In a NY Times article, “This is Your Life, and How You Tell It: In Storytelling, Deep Clues to the Self” (by Benedict Carey, 22May07), some recent research looked at ways people narrated their life stories. Those with mood problems had many good memories, but the scenes were often tainted with some dark detail. By contrast, those individuals who scored more positive, “generative” personalities on psychological tests might recall the same sorts of life problems in a reverse way, as linked by themes of redemption. “They flunked sixth grade but met a wonderful counselor and made honor roll in the seventh.” In other words, their understanding of their life’s story drove their narrative themes. That might be a useful observation to keep in mind when choosing the experience and setting out to write.

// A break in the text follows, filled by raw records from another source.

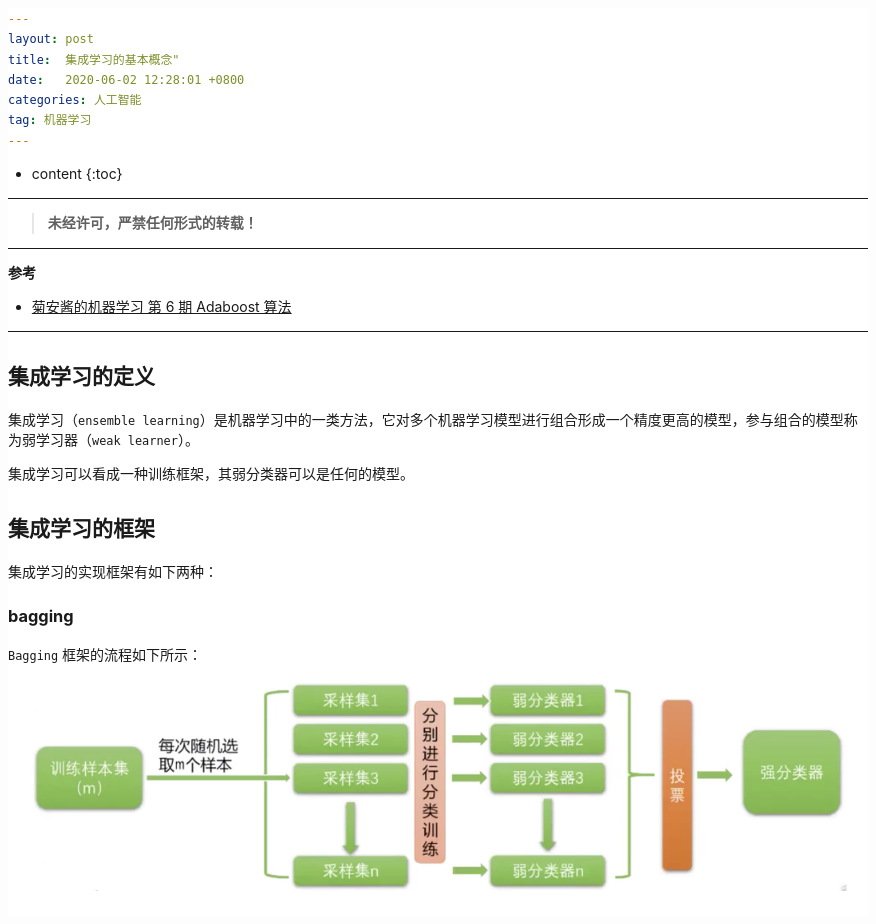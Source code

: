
 ```yaml
---
layout: post
title:  集成学习的基本概念"
date:   2020-06-02 12:28:01 +0800
categories: 人工智能
tag: 机器学习
---
```


* content
{:toc}


****

> **未经许可，严禁任何形式的转载！**

****

**参考**

- [菊安酱的机器学习 第 6 期 Adaboost 算法](https://www.bilibili.com/video/av37887744/)

****

## 集成学习的定义

集成学习（`ensemble learning`）是机器学习中的一类方法，它对多个机器学习模型进行组合形成一个精度更高的模型，参与组合的模型称为弱学习器（`weak learner`）。

集成学习可以看成一种训练框架，其弱分类器可以是任何的模型。

## 集成学习的框架

集成学习的实现框架有如下两种：

### bagging

`Bagging` 框架的流程如下所示：

<div style="text-align:center">
<img src="/images/bagging 流程.png" width="95%"/>
</div><br>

The research then seemed to offer other useful insights to the fiction writing process, and the retelling and reinterpreting of experiences from our own life stories. How do we recall the most vivid scenes from our experiences? An important factor was the perspective people in the study were told to take when revisiting a life experience—whether in first-person, or third person. The investigators found that revisiting a bad experience—an argument, say, or a failed exam—was significantly less upsetting when viewed in the third person, as compared to first person; and, a shift in perspective to third-person allowed the storyteller to deepen and even reshape the event instead of being immersed in it.

Which POV is going to create the stronger fiction story? If the event is compelling enough, and focused, total immersion in a first-person narrator might work okay. If the event is still not clearly understood in the author’s own mind, using third-person narration to explore a deepening and reshaping of the personal event might lead to a better fictional story.